> **Task directions**: Whenever a line in the data holds the string "join", pull that line out.
Source information Block Start
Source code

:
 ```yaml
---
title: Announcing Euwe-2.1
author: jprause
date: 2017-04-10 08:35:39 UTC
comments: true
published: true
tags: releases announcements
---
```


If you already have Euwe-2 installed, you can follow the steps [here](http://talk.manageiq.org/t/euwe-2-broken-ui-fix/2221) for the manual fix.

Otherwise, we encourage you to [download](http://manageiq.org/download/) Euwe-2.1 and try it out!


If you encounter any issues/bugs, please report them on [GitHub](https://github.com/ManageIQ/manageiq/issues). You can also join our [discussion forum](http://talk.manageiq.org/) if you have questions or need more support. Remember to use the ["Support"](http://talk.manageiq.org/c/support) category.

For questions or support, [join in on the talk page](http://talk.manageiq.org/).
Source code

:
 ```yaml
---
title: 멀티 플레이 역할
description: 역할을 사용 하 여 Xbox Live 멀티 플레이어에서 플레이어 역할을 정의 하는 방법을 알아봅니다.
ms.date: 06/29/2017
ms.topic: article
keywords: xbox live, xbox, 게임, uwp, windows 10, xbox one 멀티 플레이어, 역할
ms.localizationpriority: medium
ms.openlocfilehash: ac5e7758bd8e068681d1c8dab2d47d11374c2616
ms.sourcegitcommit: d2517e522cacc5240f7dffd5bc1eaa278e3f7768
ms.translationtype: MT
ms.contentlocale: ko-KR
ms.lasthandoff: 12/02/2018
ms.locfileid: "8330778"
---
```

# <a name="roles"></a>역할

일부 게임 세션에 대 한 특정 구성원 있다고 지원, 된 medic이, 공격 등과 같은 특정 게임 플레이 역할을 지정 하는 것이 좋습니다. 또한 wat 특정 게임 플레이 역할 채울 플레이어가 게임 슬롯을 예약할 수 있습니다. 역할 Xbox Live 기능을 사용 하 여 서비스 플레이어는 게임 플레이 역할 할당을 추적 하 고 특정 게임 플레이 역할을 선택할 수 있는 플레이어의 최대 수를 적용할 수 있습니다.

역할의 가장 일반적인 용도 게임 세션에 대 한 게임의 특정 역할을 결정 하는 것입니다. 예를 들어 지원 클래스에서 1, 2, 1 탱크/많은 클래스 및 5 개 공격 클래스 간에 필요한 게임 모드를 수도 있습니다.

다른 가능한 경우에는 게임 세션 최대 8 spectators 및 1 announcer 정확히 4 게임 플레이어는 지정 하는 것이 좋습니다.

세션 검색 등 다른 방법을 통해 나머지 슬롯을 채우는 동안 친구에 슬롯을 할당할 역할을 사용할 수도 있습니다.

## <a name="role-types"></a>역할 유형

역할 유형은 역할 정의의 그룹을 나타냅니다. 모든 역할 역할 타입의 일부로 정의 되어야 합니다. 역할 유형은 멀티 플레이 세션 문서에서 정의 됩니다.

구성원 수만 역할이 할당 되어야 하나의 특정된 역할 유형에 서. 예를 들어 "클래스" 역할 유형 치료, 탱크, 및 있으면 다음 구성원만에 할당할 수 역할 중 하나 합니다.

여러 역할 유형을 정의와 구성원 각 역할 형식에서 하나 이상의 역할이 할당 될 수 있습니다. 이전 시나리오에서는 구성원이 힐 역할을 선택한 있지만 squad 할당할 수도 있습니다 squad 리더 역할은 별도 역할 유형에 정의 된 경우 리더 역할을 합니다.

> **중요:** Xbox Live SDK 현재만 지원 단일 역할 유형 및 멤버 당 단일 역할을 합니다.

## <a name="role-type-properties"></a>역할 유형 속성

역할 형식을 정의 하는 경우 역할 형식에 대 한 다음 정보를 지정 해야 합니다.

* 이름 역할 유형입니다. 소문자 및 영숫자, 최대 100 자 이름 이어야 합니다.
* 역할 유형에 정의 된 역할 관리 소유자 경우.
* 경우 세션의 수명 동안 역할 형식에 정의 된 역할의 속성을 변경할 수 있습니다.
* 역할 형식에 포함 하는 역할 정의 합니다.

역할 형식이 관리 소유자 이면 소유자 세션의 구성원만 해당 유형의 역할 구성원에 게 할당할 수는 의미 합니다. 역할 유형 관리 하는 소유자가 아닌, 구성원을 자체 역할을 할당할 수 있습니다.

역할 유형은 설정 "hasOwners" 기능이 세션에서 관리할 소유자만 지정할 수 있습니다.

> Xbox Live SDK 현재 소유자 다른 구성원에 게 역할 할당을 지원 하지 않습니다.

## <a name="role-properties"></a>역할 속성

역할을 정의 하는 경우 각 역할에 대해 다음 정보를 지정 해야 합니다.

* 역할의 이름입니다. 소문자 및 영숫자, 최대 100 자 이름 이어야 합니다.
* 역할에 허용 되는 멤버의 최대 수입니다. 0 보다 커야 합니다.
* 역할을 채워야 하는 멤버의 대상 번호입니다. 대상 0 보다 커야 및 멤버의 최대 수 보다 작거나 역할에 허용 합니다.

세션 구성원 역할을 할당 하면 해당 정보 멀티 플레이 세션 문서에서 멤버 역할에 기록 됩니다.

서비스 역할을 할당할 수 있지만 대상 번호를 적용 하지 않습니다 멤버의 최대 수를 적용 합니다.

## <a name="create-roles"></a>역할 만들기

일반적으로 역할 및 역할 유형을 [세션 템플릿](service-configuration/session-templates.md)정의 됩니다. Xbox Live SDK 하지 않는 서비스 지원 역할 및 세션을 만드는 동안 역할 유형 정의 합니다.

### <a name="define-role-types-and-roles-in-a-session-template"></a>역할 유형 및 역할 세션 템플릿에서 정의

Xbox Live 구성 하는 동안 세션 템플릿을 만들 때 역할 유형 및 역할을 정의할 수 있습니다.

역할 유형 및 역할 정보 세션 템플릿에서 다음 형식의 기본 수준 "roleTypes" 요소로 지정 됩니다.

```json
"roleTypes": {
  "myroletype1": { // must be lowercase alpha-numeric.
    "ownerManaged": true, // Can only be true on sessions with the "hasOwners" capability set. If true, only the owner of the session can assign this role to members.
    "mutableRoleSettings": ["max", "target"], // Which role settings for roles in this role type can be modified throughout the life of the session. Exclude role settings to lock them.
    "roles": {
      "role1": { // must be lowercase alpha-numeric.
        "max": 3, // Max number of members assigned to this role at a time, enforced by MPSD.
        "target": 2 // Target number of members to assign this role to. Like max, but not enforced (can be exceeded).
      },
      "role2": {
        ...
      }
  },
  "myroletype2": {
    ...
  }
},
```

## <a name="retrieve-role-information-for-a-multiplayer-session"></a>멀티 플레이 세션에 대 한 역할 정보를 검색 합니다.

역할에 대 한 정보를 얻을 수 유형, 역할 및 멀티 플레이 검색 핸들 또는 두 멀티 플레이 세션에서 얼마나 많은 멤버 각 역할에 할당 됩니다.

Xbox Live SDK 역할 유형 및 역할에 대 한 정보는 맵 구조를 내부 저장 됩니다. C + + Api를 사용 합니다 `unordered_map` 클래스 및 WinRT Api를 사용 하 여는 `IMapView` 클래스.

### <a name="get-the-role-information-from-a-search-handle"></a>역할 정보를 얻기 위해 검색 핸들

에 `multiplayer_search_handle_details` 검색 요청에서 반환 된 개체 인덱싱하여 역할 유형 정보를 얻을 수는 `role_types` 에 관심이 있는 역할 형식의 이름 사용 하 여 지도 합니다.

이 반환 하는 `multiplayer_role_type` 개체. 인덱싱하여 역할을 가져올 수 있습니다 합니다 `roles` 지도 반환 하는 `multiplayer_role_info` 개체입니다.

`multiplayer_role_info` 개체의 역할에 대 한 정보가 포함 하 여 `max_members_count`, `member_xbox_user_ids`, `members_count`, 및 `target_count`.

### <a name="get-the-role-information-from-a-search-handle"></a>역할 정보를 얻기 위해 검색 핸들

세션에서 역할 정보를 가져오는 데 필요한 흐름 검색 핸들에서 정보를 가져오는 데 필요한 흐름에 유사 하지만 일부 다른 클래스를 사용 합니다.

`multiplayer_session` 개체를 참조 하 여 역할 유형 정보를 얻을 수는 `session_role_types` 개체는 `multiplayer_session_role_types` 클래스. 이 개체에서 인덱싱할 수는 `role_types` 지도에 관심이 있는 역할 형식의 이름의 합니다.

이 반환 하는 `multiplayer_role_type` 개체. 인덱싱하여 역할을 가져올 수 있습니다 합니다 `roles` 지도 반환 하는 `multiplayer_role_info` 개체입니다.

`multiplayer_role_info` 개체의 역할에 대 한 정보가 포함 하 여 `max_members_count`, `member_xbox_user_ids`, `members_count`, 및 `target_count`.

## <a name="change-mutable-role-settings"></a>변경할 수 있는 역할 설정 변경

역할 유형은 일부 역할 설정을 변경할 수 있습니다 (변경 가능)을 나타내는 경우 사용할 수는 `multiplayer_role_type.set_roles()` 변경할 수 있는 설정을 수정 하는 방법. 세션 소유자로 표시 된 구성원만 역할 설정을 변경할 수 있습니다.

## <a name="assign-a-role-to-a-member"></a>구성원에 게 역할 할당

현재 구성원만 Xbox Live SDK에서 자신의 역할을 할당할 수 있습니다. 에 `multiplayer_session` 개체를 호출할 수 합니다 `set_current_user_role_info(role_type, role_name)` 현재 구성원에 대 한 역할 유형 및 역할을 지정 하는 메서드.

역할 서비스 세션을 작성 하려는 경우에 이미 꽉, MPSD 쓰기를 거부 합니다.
Source information Block End
> **Output**:
If you encounter any issues/bugs, please report them on [GitHub](https://github.com/ManageIQ/manageiq/issues). You can also join our [discussion forum](http://talk.manageiq.org/) if you have questions or need more support. Remember to use the ["Support"](http://talk.manageiq.org/c/support) category.
For questions or support, [join in on the talk page](http://talk.manageiq.org/).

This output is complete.